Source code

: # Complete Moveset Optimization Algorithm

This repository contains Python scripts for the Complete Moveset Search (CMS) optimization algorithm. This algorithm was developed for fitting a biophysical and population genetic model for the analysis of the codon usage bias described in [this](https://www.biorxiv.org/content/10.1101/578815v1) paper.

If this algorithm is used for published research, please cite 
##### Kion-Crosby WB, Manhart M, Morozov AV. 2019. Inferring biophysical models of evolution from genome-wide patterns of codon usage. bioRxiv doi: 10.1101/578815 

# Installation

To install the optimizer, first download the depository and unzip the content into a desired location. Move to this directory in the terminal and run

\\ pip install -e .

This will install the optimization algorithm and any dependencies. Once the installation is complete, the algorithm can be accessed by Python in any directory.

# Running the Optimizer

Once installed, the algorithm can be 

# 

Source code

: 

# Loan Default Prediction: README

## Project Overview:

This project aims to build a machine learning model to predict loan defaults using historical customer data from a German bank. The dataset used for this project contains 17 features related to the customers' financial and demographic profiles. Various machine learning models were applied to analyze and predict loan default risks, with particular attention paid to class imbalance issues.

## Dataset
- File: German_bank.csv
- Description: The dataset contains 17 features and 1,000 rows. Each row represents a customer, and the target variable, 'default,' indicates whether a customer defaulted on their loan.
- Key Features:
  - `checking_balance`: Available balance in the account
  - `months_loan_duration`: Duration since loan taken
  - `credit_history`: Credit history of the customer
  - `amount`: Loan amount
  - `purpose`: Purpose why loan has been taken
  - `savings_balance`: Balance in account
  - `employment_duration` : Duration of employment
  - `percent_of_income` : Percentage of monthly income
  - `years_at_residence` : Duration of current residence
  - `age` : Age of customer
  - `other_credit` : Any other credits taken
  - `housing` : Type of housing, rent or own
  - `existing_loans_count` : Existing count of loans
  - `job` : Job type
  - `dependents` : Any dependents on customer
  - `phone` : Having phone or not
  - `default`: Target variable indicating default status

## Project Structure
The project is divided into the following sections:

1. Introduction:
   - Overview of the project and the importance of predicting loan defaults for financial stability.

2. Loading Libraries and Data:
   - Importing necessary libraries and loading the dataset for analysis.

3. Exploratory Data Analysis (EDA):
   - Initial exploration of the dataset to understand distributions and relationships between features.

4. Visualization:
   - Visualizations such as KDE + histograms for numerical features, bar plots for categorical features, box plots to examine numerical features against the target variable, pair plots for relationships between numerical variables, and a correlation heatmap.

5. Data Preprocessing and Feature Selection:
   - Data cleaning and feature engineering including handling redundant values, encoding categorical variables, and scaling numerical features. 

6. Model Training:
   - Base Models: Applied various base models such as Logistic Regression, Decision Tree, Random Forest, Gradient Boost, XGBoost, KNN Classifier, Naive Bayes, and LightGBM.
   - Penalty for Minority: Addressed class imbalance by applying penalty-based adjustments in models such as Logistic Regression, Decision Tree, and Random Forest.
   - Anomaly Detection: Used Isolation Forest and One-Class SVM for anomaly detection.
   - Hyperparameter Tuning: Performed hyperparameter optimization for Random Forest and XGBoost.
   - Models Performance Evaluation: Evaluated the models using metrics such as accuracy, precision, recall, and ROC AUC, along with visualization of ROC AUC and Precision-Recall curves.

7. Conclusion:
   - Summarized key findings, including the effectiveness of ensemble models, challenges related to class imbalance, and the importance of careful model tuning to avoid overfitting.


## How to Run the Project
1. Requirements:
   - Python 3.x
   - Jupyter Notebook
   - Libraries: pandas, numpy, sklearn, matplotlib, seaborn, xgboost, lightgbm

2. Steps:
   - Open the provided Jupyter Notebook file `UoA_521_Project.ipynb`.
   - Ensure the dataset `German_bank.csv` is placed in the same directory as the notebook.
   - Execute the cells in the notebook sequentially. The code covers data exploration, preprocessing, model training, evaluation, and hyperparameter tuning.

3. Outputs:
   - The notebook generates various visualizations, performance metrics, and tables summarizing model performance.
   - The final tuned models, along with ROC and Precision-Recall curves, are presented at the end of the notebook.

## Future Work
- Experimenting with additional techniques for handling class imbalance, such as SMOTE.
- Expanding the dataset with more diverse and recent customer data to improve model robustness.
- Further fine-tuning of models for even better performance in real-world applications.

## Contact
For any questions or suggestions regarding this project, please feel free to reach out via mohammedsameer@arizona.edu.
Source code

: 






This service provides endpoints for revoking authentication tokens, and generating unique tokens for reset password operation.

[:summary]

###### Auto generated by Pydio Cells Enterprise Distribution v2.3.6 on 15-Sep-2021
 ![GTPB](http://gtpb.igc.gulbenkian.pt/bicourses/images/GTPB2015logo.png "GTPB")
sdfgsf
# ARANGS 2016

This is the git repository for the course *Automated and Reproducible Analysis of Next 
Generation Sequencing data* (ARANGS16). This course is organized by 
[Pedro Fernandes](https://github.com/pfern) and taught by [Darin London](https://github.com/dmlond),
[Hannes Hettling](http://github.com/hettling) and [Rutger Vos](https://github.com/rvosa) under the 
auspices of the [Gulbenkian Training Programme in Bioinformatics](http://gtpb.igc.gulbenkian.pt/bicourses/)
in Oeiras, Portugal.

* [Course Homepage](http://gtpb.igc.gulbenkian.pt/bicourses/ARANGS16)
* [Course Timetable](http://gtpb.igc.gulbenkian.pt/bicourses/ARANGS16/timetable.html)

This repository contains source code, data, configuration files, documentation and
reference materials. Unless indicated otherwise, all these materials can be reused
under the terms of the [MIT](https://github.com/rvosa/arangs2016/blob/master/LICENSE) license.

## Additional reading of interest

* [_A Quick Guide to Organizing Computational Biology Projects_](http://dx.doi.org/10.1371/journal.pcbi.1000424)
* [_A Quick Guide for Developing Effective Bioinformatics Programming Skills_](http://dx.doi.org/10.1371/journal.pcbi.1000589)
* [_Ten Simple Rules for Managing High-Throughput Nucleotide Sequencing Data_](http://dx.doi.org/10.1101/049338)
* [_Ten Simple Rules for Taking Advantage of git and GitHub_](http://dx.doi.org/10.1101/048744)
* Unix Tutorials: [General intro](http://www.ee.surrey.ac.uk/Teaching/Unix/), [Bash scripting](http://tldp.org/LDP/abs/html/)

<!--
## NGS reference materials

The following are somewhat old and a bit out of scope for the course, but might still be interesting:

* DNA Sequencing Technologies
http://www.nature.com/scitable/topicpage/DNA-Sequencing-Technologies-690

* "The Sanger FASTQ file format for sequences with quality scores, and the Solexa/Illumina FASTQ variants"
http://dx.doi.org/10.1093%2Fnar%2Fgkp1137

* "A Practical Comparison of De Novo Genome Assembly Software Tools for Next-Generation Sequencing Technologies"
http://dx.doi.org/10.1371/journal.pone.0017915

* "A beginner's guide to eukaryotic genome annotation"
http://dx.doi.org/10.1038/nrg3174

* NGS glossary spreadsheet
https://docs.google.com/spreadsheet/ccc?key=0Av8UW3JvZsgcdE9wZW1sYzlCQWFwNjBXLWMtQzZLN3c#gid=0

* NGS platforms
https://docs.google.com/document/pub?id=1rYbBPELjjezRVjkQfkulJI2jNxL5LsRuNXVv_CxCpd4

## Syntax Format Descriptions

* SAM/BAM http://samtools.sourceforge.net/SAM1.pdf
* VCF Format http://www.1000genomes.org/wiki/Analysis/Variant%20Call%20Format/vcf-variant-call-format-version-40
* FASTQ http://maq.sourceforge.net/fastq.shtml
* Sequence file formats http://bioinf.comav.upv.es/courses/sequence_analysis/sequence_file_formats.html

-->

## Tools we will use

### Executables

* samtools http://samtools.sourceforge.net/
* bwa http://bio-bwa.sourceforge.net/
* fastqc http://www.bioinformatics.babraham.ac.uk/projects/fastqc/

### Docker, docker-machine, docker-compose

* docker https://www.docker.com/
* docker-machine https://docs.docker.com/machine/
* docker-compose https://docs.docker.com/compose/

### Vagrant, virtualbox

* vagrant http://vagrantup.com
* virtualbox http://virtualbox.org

════

*Task to complete:* The answer should be the first line of the material and every line after it through the line containing "# Running the Optimizer", exactly as written, and nothing else.

*Output:*
Source code

: # Complete Moveset Optimization Algorithm

This repository contains Python scripts for the Complete Moveset Search (CMS) optimization algorithm. This algorithm was developed for fitting a biophysical and population genetic model for the analysis of the codon usage bias described in [this](https://www.biorxiv.org/content/10.1101/578815v1) paper.

If this algorithm is used for published research, please cite 
##### Kion-Crosby WB, Manhart M, Morozov AV. 2019. Inferring biophysical models of evolution from genome-wide patterns of codon usage. bioRxiv doi: 10.1101/578815 

# Installation

To install the optimizer, first download the depository and unzip the content into a desired location. Move to this directory in the terminal and run

\\ pip install -e .

This will install the optimization algorithm and any dependencies. Once the installation is complete, the algorithm can be accessed by Python in any directory.

# Running the Optimizer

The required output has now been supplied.